> THE TASK:
Copy, from the entries below, each line in which the string "nybörjare" appears.

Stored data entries
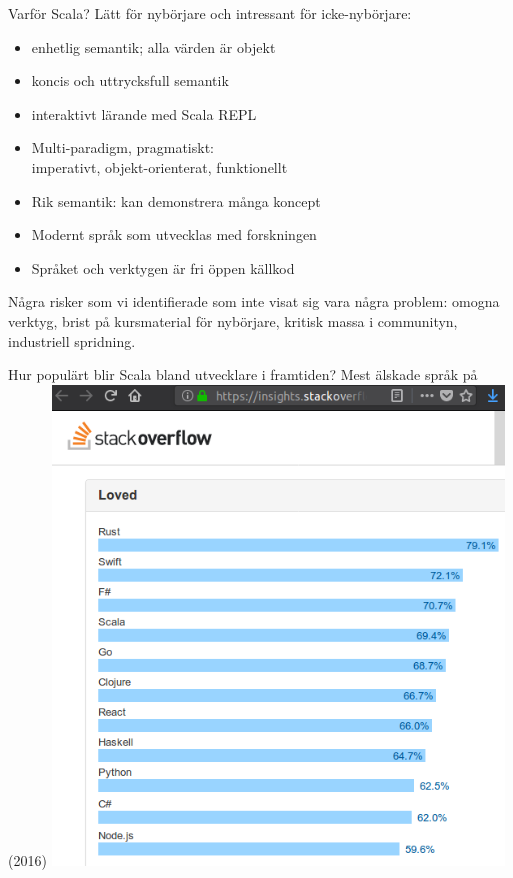 \begin{Slide}{Varför Scala?}
Lätt för nybörjare och intressant för icke-nybörjare:
\begin{itemize}
\item enhetlig semantik; alla värden är objekt
\item koncis och uttrycksfull semantik
\item interaktivt lärande med Scala REPL
\item Multi-paradigm, pragmatiskt: \\ imperativt, objekt-orienterat, funktionellt
\item Rik semantik: kan demonstrera många koncept
\item Modernt språk som utvecklas med forskningen
\item Språket och verktygen är fri öppen källkod
\end{itemize}
\pause Några risker som vi identifierade som inte visat sig vara några problem: omogna verktyg, brist på kursmaterial för nybörjare, kritisk massa i communityn, industriell spridning.
\end{Slide}



\begin{Slide}{Hur populärt blir Scala bland utvecklare i framtiden?}
Mest älskade språk på  (2016)
\includegraphics[width=0.9\textwidth]{../img/w14/most-loved-2016.png}
\end{Slide}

> OUTPUT FOR THIS EXERCISE:
Lätt för nybörjare och intressant för icke-nybörjare:
\pause Några risker som vi identifierade som inte visat sig vara några problem: omogna verktyg, brist på kursmaterial för nybörjare, kritisk massa i communityn, industriell spridning.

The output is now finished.